_What you will do_
Lines from the listing below that contain the string "associated" are to be reported.
** Opening Dataset entries block **
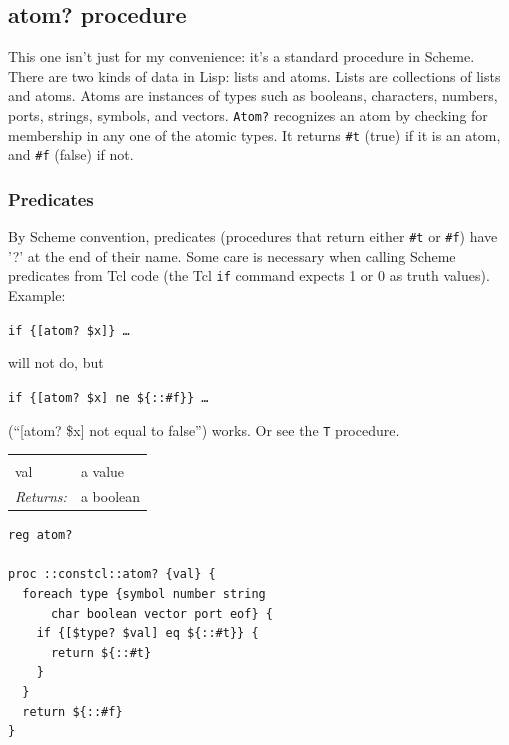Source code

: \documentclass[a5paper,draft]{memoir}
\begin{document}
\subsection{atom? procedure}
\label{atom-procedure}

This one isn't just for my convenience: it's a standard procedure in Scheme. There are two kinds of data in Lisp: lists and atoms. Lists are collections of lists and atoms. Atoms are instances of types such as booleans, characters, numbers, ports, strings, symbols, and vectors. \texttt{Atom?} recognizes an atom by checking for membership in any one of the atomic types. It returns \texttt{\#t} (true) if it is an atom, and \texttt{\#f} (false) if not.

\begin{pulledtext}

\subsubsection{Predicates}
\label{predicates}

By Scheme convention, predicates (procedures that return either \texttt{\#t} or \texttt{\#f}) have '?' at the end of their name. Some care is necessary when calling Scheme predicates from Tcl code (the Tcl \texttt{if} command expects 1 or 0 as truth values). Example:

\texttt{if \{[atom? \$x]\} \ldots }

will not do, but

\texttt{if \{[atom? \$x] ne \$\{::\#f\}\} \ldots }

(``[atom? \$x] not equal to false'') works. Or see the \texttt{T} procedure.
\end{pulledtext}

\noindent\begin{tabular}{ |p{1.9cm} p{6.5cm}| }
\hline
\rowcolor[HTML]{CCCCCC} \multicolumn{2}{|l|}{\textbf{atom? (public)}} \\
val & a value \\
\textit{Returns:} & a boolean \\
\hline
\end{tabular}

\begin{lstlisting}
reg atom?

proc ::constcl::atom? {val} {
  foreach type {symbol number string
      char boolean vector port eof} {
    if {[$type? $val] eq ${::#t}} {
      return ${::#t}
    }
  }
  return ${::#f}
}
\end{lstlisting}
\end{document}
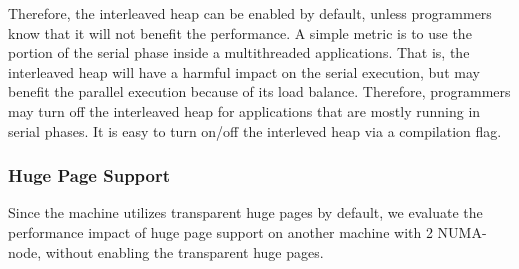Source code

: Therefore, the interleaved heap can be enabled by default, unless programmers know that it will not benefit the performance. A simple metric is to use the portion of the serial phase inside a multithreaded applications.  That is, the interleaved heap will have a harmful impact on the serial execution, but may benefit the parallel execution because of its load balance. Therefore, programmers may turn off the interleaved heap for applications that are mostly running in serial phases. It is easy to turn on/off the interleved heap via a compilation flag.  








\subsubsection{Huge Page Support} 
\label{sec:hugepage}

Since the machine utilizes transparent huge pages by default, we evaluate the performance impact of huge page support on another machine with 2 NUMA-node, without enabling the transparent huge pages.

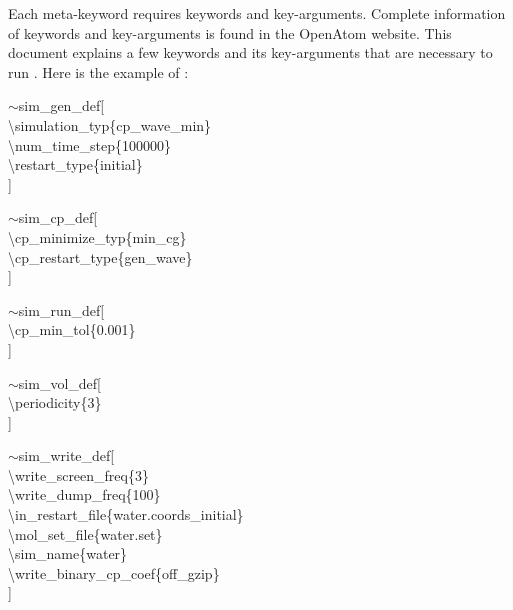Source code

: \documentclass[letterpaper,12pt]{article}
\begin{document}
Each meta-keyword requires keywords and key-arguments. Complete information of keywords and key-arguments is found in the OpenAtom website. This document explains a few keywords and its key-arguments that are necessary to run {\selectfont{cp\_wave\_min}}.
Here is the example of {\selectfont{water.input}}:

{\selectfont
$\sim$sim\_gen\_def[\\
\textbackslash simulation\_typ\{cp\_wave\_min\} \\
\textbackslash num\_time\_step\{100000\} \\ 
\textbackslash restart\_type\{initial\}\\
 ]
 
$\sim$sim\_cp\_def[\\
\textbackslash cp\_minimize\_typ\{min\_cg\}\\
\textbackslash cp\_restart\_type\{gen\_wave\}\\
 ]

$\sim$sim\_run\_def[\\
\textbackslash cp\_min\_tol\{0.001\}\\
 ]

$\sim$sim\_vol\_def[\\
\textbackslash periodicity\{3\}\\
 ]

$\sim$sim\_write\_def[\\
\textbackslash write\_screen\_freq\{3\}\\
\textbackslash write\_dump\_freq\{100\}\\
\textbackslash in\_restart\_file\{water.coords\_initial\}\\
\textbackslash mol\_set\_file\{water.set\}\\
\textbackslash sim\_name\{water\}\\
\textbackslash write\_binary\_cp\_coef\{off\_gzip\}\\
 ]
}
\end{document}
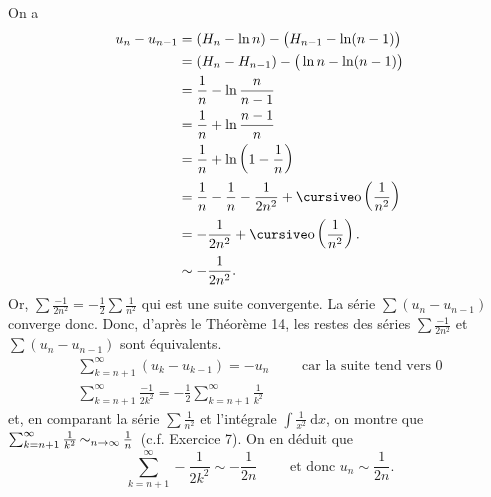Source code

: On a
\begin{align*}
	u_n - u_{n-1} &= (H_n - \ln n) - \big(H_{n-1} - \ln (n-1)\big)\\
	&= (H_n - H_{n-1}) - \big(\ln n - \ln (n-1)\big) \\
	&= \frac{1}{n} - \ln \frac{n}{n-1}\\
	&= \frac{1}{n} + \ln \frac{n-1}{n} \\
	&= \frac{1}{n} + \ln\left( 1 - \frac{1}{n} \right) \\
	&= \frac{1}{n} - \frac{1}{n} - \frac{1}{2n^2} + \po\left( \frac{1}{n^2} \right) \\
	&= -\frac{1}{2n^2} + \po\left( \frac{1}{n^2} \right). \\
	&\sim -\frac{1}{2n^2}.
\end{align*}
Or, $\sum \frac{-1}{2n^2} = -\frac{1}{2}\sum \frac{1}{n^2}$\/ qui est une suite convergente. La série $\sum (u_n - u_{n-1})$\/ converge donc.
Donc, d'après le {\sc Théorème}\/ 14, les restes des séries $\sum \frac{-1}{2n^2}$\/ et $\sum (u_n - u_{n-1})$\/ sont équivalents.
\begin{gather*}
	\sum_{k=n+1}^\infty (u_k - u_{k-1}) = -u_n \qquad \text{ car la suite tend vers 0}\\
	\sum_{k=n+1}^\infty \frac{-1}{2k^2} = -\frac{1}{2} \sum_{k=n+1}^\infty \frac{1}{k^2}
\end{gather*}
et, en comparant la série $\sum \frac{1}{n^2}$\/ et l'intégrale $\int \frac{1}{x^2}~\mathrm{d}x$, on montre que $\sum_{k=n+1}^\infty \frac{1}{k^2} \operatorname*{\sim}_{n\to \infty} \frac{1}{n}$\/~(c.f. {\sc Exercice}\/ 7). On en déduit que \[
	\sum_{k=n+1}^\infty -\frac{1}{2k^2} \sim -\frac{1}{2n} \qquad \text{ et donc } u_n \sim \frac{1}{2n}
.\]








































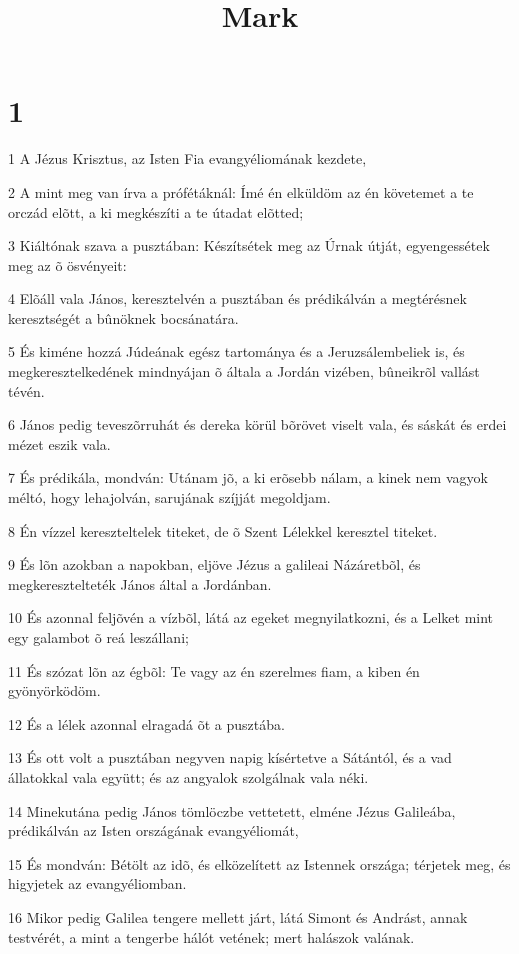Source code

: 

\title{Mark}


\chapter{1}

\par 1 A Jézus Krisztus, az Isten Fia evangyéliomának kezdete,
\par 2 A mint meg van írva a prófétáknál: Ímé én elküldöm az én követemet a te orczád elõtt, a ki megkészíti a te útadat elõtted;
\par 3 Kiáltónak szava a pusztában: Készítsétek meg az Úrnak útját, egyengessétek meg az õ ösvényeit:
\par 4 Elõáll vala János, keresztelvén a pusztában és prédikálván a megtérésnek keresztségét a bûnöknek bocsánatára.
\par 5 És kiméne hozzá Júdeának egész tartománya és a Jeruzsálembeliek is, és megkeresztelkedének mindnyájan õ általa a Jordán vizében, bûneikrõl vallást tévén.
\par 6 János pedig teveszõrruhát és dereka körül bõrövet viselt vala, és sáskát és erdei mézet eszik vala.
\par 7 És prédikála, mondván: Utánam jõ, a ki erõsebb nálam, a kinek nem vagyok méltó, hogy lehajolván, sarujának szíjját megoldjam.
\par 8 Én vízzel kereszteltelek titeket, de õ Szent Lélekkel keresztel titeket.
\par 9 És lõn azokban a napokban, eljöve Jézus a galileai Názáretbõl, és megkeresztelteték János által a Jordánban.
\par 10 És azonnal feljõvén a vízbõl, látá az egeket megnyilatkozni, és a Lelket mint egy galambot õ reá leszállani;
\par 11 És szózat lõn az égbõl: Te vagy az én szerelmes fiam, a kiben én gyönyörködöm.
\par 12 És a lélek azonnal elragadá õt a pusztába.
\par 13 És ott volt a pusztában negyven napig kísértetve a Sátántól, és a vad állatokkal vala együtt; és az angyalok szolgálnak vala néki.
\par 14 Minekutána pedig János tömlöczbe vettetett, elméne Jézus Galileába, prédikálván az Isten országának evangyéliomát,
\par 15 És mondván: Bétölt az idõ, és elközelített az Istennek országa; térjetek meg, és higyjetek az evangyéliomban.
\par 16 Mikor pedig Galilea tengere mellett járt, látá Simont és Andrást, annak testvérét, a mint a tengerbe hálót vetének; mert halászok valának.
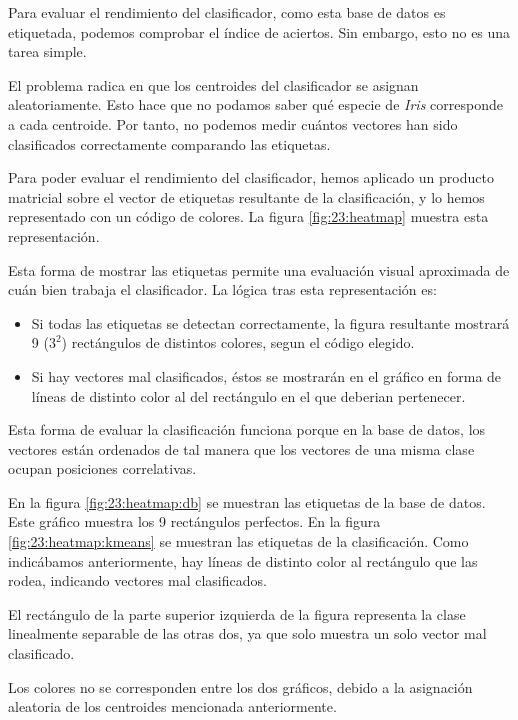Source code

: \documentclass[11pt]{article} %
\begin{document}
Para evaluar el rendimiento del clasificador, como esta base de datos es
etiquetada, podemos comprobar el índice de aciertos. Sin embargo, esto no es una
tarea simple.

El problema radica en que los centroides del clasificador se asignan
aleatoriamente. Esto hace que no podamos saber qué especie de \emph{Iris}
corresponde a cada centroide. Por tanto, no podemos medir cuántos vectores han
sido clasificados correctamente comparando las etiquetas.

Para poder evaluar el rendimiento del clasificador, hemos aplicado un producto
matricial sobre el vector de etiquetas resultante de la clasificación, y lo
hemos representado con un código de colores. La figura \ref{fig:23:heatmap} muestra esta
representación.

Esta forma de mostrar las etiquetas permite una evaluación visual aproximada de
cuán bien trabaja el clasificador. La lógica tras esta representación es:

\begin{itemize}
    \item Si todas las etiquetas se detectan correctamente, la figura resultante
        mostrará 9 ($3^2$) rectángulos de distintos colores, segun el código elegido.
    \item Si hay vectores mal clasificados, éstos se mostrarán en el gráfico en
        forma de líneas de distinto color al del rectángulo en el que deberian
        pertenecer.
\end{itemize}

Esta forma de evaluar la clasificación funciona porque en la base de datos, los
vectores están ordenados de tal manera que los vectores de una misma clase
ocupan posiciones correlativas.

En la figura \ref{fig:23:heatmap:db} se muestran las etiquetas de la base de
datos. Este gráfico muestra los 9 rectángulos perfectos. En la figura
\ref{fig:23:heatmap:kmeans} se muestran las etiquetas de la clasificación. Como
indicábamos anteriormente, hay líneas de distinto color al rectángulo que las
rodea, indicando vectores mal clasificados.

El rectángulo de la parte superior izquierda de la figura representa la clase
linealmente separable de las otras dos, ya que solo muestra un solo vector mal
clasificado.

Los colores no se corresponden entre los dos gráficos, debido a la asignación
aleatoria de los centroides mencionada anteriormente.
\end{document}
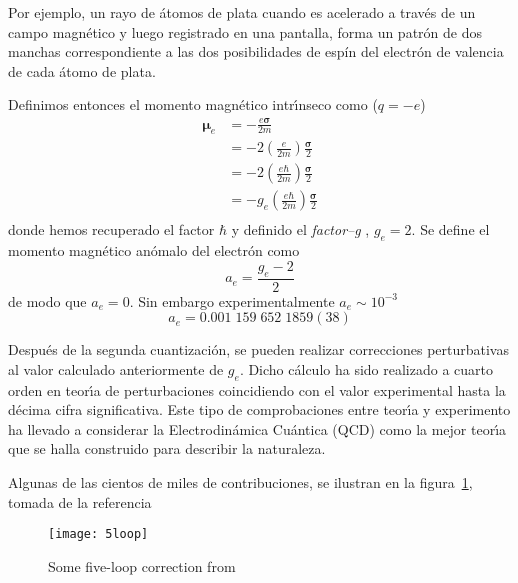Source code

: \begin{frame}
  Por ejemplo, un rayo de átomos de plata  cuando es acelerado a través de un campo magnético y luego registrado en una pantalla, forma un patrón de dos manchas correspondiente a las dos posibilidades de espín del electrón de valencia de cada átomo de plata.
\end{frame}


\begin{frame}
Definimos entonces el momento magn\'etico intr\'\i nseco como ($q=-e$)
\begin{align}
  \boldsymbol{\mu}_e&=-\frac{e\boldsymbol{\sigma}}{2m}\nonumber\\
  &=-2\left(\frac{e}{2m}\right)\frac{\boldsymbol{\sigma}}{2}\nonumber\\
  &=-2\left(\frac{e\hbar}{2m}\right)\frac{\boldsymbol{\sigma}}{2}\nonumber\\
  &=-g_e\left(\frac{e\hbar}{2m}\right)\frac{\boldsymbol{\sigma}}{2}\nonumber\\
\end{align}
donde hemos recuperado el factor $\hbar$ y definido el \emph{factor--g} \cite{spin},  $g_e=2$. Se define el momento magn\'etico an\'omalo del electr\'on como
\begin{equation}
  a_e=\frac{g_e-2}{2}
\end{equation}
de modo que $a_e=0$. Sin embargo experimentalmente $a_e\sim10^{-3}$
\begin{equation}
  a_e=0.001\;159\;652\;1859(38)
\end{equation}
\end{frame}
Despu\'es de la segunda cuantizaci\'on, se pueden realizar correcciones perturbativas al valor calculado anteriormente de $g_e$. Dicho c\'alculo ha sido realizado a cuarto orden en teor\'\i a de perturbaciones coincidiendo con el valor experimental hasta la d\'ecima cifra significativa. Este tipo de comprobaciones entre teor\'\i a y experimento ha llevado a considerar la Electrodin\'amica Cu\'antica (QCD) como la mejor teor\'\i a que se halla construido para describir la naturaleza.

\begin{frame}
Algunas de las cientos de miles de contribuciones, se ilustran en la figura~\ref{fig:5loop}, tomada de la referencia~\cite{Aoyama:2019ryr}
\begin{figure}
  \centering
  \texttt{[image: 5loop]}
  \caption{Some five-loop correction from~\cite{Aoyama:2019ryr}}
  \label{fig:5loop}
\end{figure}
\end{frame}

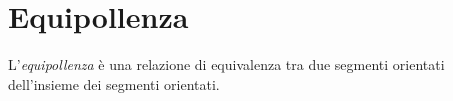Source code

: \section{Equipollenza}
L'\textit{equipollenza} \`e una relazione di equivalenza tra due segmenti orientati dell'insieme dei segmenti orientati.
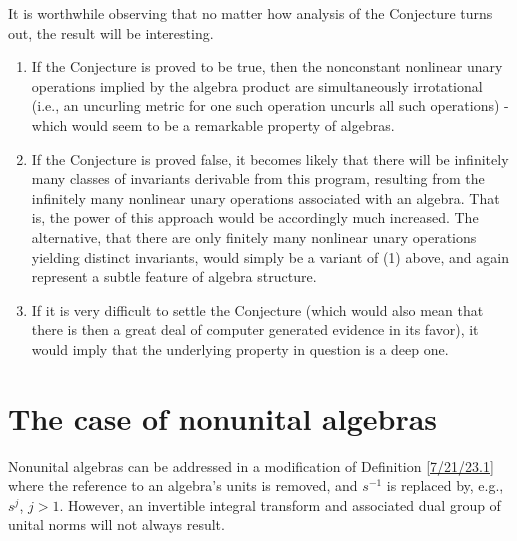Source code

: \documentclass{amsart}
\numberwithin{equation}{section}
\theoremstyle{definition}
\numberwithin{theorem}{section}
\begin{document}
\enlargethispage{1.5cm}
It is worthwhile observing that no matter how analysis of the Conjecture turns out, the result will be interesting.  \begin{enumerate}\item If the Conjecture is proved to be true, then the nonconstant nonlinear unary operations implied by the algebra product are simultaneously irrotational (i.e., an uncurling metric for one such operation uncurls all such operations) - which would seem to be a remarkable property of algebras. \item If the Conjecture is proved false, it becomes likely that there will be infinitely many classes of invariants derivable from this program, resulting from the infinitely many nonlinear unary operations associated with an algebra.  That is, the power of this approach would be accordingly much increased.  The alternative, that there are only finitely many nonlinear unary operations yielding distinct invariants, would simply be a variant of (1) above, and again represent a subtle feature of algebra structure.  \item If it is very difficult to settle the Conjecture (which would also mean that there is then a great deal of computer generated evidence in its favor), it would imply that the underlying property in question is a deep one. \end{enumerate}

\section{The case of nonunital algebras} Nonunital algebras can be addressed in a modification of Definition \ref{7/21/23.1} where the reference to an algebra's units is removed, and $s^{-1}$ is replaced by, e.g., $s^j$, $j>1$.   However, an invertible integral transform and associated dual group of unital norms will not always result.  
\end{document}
** Closing Dataset entries block **
_Solution below_
It is worthwhile observing that no matter how analysis of the Conjecture turns out, the result will be interesting.  \begin{enumerate}\item If the Conjecture is proved to be true, then the nonconstant nonlinear unary operations implied by the algebra product are simultaneously irrotational (i.e., an uncurling metric for one such operation uncurls all such operations) - which would seem to be a remarkable property of algebras. \item If the Conjecture is proved false, it becomes likely that there will be infinitely many classes of invariants derivable from this program, resulting from the infinitely many nonlinear unary operations associated with an algebra.  That is, the power of this approach would be accordingly much increased.  The alternative, that there are only finitely many nonlinear unary operations yielding distinct invariants, would simply be a variant of (1) above, and again represent a subtle feature of algebra structure.  \item If it is very difficult to settle the Conjecture (which would also mean that there is then a great deal of computer generated evidence in its favor), it would imply that the underlying property in question is a deep one. \end{enumerate}
\section{The case of nonunital algebras} Nonunital algebras can be addressed in a modification of Definition \ref{7/21/23.1} where the reference to an algebra's units is removed, and $s^{-1}$ is replaced by, e.g., $s^j$, $j>1$.   However, an invertible integral transform and associated dual group of unital norms will not always result.  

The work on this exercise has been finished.